◆ **DESCRIPTION OF THE TASK**:
Below are the entries; count how many lines contain the word "irreducible" and reply with that number alone.

◆ **TASK INPUTS**:
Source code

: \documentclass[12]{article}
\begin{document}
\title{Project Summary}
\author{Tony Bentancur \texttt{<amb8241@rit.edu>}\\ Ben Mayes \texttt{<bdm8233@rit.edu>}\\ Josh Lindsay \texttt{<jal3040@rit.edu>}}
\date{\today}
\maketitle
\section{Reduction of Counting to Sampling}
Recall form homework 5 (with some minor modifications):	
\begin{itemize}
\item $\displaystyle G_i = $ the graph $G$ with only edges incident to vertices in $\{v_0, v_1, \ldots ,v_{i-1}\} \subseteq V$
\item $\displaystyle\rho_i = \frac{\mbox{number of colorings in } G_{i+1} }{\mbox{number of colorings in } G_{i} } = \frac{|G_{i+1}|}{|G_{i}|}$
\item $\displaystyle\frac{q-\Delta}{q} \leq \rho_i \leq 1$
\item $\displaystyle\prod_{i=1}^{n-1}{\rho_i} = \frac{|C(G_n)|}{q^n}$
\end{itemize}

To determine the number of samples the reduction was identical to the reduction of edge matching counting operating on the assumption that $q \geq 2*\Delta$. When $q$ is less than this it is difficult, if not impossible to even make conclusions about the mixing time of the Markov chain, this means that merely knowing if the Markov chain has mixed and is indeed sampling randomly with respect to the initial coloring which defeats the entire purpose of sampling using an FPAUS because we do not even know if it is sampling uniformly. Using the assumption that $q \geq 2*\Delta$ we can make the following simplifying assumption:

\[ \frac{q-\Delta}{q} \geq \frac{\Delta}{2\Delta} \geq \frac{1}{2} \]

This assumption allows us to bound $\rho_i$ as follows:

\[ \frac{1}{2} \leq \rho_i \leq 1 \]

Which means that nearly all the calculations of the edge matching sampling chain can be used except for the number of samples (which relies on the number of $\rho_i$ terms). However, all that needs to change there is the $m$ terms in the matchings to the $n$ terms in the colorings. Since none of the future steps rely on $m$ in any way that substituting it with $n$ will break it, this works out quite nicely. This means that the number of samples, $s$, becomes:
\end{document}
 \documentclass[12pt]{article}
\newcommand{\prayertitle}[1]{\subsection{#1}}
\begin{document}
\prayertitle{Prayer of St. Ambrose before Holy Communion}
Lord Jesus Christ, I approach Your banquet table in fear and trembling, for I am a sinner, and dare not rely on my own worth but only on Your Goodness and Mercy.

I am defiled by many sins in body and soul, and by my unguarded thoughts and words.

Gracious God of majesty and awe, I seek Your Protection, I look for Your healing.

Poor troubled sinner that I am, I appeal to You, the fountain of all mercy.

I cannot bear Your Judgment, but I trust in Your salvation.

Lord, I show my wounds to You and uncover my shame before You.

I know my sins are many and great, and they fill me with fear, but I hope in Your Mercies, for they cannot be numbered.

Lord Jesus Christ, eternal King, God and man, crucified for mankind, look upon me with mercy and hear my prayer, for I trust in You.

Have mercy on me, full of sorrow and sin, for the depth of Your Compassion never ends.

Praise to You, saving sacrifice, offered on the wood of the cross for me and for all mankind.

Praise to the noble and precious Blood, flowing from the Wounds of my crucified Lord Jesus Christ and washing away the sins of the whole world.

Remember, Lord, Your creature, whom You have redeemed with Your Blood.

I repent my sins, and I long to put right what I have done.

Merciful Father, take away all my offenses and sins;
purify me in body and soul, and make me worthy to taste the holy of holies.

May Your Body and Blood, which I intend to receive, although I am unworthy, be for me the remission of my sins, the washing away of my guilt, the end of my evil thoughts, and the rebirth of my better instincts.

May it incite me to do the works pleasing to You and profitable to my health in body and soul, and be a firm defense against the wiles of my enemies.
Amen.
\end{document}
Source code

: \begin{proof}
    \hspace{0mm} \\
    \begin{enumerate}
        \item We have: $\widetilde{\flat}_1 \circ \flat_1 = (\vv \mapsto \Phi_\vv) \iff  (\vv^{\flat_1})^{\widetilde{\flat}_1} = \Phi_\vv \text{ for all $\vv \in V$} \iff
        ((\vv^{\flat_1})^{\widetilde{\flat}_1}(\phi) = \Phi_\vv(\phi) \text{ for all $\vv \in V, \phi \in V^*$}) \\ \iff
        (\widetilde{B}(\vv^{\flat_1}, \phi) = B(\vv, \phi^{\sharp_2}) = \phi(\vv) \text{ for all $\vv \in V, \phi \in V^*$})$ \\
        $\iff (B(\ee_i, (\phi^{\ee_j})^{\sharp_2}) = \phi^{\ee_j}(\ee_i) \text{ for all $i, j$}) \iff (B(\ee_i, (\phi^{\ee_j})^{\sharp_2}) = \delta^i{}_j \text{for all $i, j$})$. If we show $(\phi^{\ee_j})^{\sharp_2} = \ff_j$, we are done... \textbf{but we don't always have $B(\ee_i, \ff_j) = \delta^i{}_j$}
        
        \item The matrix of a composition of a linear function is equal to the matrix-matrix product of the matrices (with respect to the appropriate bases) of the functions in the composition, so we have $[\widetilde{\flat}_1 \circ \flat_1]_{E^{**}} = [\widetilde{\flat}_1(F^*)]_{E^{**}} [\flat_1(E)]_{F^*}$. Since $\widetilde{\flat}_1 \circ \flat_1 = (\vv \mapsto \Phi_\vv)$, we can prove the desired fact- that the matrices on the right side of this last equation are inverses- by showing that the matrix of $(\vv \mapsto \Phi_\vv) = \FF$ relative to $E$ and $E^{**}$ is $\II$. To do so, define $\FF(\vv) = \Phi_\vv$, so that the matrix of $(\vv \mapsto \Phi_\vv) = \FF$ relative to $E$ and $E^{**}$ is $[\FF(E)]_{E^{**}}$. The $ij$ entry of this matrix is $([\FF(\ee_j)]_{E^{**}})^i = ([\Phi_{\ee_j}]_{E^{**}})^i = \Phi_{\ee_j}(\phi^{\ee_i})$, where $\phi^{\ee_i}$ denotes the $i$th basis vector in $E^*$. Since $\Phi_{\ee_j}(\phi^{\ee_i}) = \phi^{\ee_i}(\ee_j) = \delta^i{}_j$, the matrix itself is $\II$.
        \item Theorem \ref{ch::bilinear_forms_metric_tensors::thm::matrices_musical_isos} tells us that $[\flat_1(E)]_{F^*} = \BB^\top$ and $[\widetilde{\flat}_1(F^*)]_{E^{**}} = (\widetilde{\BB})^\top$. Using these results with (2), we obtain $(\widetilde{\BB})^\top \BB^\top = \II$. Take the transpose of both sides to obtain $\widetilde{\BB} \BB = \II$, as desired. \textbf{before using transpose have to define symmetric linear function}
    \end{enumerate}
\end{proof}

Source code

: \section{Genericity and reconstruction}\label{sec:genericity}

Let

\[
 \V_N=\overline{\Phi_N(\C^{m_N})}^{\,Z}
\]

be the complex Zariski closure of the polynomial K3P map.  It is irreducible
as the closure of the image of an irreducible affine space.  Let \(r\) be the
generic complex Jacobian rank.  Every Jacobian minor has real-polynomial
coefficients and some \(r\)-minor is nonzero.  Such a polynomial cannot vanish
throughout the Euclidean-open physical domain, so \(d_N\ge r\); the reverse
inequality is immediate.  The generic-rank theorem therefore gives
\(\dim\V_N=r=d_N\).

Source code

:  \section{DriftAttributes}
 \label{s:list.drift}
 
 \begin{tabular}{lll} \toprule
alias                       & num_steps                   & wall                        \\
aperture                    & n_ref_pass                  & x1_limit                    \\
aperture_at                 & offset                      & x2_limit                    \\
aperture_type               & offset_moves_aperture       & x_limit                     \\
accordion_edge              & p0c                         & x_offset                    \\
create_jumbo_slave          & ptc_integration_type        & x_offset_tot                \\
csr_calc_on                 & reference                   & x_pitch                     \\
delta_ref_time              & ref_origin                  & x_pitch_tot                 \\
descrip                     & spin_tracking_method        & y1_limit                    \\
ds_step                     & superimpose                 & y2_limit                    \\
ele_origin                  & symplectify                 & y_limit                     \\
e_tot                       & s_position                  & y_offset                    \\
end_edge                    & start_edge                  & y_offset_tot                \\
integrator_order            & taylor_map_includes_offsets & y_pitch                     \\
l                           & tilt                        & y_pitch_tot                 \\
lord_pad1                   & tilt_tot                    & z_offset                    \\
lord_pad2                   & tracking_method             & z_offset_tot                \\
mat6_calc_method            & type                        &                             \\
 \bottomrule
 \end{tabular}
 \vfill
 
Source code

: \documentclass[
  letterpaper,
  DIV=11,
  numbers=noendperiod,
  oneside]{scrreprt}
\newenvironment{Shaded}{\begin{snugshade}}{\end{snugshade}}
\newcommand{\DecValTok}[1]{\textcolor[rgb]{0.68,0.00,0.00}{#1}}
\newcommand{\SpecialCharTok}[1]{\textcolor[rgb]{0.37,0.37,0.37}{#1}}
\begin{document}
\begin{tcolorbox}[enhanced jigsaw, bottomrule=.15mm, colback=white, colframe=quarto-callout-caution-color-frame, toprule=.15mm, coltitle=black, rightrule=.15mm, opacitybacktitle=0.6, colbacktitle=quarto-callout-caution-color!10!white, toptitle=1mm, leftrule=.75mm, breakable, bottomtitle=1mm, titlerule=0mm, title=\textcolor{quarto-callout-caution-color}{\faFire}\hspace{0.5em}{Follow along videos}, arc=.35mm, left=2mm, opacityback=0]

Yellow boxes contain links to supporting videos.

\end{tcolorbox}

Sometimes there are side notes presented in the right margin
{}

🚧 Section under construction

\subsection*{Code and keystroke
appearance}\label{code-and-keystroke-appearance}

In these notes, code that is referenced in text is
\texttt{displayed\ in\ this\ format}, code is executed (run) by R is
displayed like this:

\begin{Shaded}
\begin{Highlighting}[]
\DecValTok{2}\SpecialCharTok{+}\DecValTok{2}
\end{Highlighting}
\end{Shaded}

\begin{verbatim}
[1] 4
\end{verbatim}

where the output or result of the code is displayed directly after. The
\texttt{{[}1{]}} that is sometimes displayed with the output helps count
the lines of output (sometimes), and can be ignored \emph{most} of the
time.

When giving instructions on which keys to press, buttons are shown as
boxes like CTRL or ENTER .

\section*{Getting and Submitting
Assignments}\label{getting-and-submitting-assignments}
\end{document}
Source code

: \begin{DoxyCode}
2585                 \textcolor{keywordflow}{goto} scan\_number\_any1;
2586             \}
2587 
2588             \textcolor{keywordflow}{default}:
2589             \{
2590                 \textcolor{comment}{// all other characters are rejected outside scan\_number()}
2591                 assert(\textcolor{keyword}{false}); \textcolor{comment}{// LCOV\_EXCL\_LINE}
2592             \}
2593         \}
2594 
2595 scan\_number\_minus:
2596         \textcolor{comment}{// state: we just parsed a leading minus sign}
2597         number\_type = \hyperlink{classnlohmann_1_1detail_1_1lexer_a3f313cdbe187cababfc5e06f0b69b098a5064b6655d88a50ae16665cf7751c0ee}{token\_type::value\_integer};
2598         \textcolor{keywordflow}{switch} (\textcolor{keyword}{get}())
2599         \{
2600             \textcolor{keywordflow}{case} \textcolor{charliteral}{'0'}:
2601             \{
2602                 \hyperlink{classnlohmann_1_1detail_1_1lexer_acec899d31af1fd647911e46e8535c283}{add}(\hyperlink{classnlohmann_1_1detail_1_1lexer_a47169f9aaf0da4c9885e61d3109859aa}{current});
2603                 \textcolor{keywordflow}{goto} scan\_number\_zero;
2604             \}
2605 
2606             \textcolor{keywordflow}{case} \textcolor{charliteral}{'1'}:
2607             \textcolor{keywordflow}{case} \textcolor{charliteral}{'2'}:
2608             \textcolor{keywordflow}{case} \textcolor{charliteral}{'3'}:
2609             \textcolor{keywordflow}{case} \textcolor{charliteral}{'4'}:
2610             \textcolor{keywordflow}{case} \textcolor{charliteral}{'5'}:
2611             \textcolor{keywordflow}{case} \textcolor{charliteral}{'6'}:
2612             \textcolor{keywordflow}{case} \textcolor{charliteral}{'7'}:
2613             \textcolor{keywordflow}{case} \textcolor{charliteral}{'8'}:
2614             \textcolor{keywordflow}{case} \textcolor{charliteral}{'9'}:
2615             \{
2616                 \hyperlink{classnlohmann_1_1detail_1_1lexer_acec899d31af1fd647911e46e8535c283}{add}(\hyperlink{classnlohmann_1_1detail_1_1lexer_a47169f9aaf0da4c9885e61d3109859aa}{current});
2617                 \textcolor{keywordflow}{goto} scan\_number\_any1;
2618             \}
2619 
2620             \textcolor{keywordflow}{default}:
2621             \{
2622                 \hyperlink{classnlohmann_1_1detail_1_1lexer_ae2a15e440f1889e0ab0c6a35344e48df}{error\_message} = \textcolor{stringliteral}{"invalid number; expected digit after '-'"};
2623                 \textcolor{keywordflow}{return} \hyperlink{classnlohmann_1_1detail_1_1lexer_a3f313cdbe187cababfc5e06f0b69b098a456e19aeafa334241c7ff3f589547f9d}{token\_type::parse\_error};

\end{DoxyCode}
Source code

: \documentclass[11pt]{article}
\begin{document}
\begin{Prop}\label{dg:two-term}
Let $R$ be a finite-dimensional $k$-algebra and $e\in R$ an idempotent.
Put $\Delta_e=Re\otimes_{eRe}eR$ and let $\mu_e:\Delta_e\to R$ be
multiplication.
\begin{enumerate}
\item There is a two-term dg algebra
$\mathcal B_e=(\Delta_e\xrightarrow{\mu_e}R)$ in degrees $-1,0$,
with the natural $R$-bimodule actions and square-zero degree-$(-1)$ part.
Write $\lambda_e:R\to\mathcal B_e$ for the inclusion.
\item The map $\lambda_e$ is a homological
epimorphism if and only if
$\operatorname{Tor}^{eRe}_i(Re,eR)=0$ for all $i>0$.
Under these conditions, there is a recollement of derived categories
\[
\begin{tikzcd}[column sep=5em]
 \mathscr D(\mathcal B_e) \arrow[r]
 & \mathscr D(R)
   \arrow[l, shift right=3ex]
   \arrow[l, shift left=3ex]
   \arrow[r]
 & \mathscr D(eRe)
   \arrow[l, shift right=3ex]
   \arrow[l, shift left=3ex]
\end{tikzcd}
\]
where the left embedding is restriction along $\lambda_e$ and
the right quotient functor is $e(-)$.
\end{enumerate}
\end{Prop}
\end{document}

◆ **ANSWER BOX**:
2